Difference between the illuminating lamp 602 in the present
embodiment and the illuminating lamps in the foregoing embodiments
lies in that, the illuminating lamp 602 may include at least one
first light emitting element 6024a and at least one second light
emitting element 6024b, where the first light emitting element
6024a and the second light emitting element 6024b may have
different color temperatures. In some embodiments, the first light
emitting element 6024a and the second light emitting element 6024b
may be alternately arranged. The first light emitting element 6024a
may be configured to emit white light and the second light emitting
element 6024b may be configured to emit red light. Correspondingly,
the lamp pins 6021 may include two first lamp pins 6021a
respectively disposed at two ends of the lamp tube 6022 and two
second lamp pins 6021b respectively disposed at two ends of the
lamp tube 6022. The two first lamp pins 6021a are respectively
coupled with the two ends of the first light emitting element 6024a
through the lamp bar 6023, and the two second lamp pins 6021b are
respectively coupled with the two ends of the second light emitting
element 6024b through the lamp bar 6023. In some embodiments, the
illuminating lamp 602 may include a plurality of first light
emitting elements 6024a and a plurality of second light emitting
elements 6024b.
As shown in FIG. 12(a), in some embodiments, the illumination lamp
602 may further include two AC-DC conversion circuits: a first
AC-DC conversion circuit 6025a and a second AC-DC conversion
circuit 6025b, the first AC-DC conversion circuit 6025a and the
second AC-DC conversion circuit 6025b may be respectively disposed
at two ends of the lamp bar 6023. Referring to FIGS. 12(b) and (c),
FIGS. 12(b) and (c) respectively show circuit configurations of the
second AC-DC conversion circuit 6025b and the first DC conversion
circuit 6025a, where the first AC-DC conversion circuit 6025a is
configured to convert AC power into DC power, and two input ends of
the first AC-DC conversion circuit 6025a may be coupled with the
two first lamp pins 6021a respectively, and thus may be coupled
with the first group of output ends (a1, a4) of the driving power
supply 601, and two output ends of the first AC-DC conversion
circuit 6025a may be coupled with the two ends of the first light
emitting element 6024a through the lamp bar 6023, thereby providing
a stable direct current for the first light-emitting element 6024a
to emit light. The second AC-DC conversion circuit 6025b may be
configured to convert AC power into DC power, and the two input
ends of the second AC-DC conversion circuit 6025b may be coupled
with the two second lamp pins 6021b respectively, and thus to be
coupled with the second group of output ends (a2, a3) of the
driving power supply 601, and the two output ends of the second
AC-DC conversion circuit 6025b may be coupled with the two ends of
the second light emitting element 6024b through the lamp bar 6023,
thereby providing a stable direct current power for the second
light emitting element 6024b to emit light.

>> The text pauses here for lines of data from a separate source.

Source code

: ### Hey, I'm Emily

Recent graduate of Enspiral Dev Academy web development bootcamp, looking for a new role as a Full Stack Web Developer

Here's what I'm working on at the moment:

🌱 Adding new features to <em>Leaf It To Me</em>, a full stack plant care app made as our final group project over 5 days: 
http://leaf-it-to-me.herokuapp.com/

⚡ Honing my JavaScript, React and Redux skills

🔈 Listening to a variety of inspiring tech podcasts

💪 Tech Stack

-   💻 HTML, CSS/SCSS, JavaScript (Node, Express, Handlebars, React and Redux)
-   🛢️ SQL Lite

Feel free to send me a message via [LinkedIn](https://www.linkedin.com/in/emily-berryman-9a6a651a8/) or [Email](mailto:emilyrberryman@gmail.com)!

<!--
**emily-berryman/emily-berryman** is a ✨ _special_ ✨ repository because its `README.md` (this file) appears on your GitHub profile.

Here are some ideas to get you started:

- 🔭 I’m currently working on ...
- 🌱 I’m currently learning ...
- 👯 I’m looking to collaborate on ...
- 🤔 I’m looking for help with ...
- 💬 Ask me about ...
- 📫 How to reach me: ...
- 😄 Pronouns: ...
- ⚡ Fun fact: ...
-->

With continued reference to FIG. 11, the first group of output ends
(a1, a4) of the driving power supply 601 may be coupled with two
ends of the first light emitting element 6024a through the two
first lamp pins 6021a, so as to form a first driving circuit. The
second group of output ends (a2, a3) of the driving power supply
601 may be coupled with two ends of the second light emitting
element 6024b through the two second lamp pins 6021b, so as to form
a second driving circuit.
In some embodiments, the illumination device 600 may include a
first connection terminal 603a and a second connection terminal
603b, the first connection terminal 603a and the second connection
terminal 603b may each include an impedance branch circuit, the
impedance branch circuit of the first terminal 603a may be
connected in the first driving circuit, and the impedance branch
circuit of the second terminal 603b may be connected in the second
driving circuit.
In some embodiments, the illumination device 600 may include only
one connection terminal 603 (shown by a dashed box in FIG. 11), and
the one connection terminal 603 may include two impedance branch
circuits. One impedance branch circuit of the one connection
terminal 603 may be connected in the first driving circuit, and the
other impedance branch circuit of the one connection terminal 603
may be connected in the second driving circuit.

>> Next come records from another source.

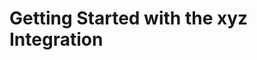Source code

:[title]: # (Getting Started)
[tags]: # (introduction)
[priority]: # (1)
[display]: # (none)
# Getting Started with the xyz Integration

<!-- Enter information about what's covered in the getting started section. Guidance on order of topics to be completed, based on a mini-toc. -->
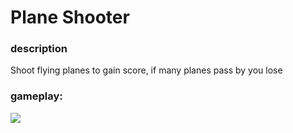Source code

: # Plane Shooter

### description

Shoot flying planes to gain score, if many planes pass by you lose



### gameplay:

![](https://imgur.com/a/RVyDGE0)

Since the connection terminals are respectively connected in the
driving circuits of the first light emitting element 6024a and the
second light emitting element 6024b, an operating current of the
first light emitting element 6024a and an operating current of the
second light emitting element 6024b can be adjusted separately.

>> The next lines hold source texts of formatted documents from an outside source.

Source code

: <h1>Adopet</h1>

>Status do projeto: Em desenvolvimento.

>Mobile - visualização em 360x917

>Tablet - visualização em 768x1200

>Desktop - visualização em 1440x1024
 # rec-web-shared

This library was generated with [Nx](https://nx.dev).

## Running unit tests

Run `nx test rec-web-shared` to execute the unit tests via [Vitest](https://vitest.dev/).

Further, a lumen output of the first light emitting element 6024a
and a lumen output of the second light emitting element 6024b can
be respectively set by connecting connection terminals having
specific impedances in the first driving circuit and the second
driving circuit respectively, thereby realizing setting of an
overall color temperature of the illumination lamp 602.
Color temperatures and a lumen output of the illumination lamp 602
can be set by connecting connection terminals with different
impedances in the driving circuits of the illumination lamp, so as
to adapt the illumination lamp to different environment which
requires different illuminance and light color temperatures. For
some environment requiring high illuminance and white light, such
as a workplace or an operating table, a connection terminal having
a relatively smaller impedance may be connected in series in the
driving circuit of the first light emitting element that emits
white light, and a connection terminal having a relatively larger
impedance may be connected in series in the driving circuit of the
second light emitting element that emits red light, so that the
illumination lamp 602 can output a mixed light having a high lumen
and a color temperature close to white light. For some environments
requires low illuminance and soft light, such as a coffee shop or a
bedroom, a connection terminal having a relatively larger impedance
may be connected in series in a driving circuit of the first light
emitting element that emits white light, and a connection terminal
having a relatively smaller impedance may be connected in series in
a driving circuit of the second light emitting element that emits
red light, so that the illumination lamp 602 can output a mixed
light of a low lumen and a color temperature close to yellow
light.
Connection terminals and illumination devices according to
embodiments of the present disclosure may be applied to various LED
luminaires, including but not limited to Troffers, High Bay, Low
Bay, Pendant, and various embedded luminaires.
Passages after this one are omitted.